Estudantes africanos do IPB continuam sem conseguir visto
Esta é uma das principais dificuldades dos jovens africanos que vêm estudar para Portugal.
A presidente da Associação de Estudantes Africanos do IPB, Romana Brandão, explica que há alunos ilegais porque não conseguem fazer marcação na AIMA, antigo SEF. “Alguns estudantes vêm com visto da Mobilidade do Estudante e nesse caso já vêm com a marcação para o SEF (actual AIMA), vêm com o link para marcação e alguns estudantes pelo sistema burocrático do próprio país não conseguem adquirir essa marcação. E o sistema para fazer uma marcação é muito mais complicado, então alguns estudantes acabam por perder a data de validade do seu visto e colocam-se numa situação de ilegalidade no país”, referiu.
Esta é uma das conclusões de um estudo sobre estudantes oriundos dos PALOP e de Timor-Leste a frequentar o Ensino Superior em Portugal, entre 2015 e 2020, apresentadas, ontem, no IPB.
Foi ainda feito um inquérito, o ano passado, que permitiu perceber que há outras dificuldades, adianta um dos responsáveis, Ricardo Biscaia. “As dificuldades financeiras e as dificuldades académicas estão lado a lado, não só as dificuldades que os estudantes têm do ensino secundário de base, depois quando chegam aqui apanham com algumas diferenças culturais e académicas, mas também porque vêm num contexto que são forçados a trabalhar por dificuldades financeiras, ou porque, nomeadamente os estudantes da Guiné-Bissau, têm um grande atraso na atribuição de visto e chegam tarde e perdem uma parte do semestre”, apontou.

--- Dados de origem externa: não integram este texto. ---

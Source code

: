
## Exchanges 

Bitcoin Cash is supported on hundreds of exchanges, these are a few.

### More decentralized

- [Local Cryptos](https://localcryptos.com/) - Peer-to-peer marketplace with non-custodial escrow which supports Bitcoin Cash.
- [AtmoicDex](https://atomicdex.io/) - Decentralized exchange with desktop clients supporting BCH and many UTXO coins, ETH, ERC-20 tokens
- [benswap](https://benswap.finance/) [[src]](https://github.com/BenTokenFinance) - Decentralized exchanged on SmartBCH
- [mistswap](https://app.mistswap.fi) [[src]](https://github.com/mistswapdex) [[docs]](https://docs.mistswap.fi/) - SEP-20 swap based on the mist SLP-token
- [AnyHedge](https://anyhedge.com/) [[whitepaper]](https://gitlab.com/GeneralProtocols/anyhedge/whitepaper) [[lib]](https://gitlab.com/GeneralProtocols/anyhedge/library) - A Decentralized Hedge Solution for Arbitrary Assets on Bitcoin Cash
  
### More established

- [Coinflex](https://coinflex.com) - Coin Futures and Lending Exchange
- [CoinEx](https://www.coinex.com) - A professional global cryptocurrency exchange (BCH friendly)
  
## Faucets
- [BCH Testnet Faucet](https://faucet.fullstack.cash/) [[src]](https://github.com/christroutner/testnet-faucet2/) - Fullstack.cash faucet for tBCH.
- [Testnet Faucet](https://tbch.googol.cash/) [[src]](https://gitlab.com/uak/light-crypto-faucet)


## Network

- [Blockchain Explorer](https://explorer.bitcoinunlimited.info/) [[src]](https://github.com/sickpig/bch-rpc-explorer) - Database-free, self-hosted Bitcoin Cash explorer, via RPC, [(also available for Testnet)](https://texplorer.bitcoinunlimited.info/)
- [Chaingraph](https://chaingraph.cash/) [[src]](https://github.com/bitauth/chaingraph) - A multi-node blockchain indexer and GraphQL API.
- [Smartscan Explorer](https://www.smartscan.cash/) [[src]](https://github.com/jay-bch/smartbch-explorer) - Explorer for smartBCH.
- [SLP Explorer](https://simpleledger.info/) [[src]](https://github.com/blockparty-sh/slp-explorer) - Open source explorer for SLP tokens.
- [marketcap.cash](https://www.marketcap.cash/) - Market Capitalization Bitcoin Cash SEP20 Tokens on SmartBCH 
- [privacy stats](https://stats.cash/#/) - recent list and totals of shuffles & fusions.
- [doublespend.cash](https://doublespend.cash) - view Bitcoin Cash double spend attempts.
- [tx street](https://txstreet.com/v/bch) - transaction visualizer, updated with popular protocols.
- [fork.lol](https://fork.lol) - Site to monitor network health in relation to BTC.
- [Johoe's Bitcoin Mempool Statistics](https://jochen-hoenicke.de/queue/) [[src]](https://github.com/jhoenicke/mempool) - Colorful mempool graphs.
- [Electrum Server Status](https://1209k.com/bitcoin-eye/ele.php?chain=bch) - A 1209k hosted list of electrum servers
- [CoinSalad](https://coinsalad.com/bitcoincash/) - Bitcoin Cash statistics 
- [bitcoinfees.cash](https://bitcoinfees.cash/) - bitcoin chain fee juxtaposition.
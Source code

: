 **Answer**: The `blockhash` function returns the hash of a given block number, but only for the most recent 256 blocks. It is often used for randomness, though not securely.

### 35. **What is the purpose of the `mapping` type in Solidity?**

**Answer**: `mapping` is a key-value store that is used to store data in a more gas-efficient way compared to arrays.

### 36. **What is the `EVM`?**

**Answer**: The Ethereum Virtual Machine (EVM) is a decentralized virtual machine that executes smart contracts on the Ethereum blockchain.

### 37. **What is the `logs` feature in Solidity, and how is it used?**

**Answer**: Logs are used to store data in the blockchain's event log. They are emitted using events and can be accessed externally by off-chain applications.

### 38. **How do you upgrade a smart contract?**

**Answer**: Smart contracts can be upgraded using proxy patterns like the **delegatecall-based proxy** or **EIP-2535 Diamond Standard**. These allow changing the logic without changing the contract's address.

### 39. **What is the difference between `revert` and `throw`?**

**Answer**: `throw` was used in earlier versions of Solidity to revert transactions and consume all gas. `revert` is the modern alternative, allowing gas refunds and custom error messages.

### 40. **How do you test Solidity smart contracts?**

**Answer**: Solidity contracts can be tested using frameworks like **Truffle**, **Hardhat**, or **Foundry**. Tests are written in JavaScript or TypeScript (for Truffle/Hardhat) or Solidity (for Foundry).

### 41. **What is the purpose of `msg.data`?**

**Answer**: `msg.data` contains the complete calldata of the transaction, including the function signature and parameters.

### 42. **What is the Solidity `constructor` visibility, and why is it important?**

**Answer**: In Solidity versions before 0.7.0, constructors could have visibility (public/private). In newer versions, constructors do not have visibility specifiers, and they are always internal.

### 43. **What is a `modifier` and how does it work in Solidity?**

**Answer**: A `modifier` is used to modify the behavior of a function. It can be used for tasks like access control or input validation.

O secretário de Estado do Ensino Superior, Pedro Nuno Teixeira, esteve presente na sessão e adiantou que, no próximo ano, a burocracia para os estudantes estrangeiros vai ser tratada de forma mais célere e simplificada. “Quando o estudante confirma a matrícula presencialmente, entrega essa informação à instituição de ensino superior, que transmite essa informação à Direcção-Geral de Ensino Superior e nós transmitimos à AIMA. Isso vai dispensar esses estudantes de terem que fazer essa entrevista, que no fundo era necessária para a AIMA saber que estes estudantes existiam, que tinham um conjunto de dados tratados, o número de identificação fiscal, segurança social, etc, como toda essa informação é entregue às instituições de ensino superior, vamos agilizar esse processo para dispensar os estudantes da marcação da entrevista que era o que desgastava muito os estudantes”, esclareceu.
Segundo o estudo, o Instituto Politécnico de Bragança é a instituição de ensino superior do país que mais alunos dos PALOP acolhe. O presidente, Orlando Rodrigues, explica que é o resultado de uma estratégia das últimas duas décadas. “Hoje em dia uma instituição de ensino superior que sabe funcionar com uma dimensão multicultural e internacional é claramente uma instituição voltada para o futuro”, vincou.
O estudo deixa ainda saber que no ano lectivo de 2019/2020 mais de metade dos estudantes oriundos de Cabo Verde e Guiné-Bissau desistiram do ensino superior em Portugal.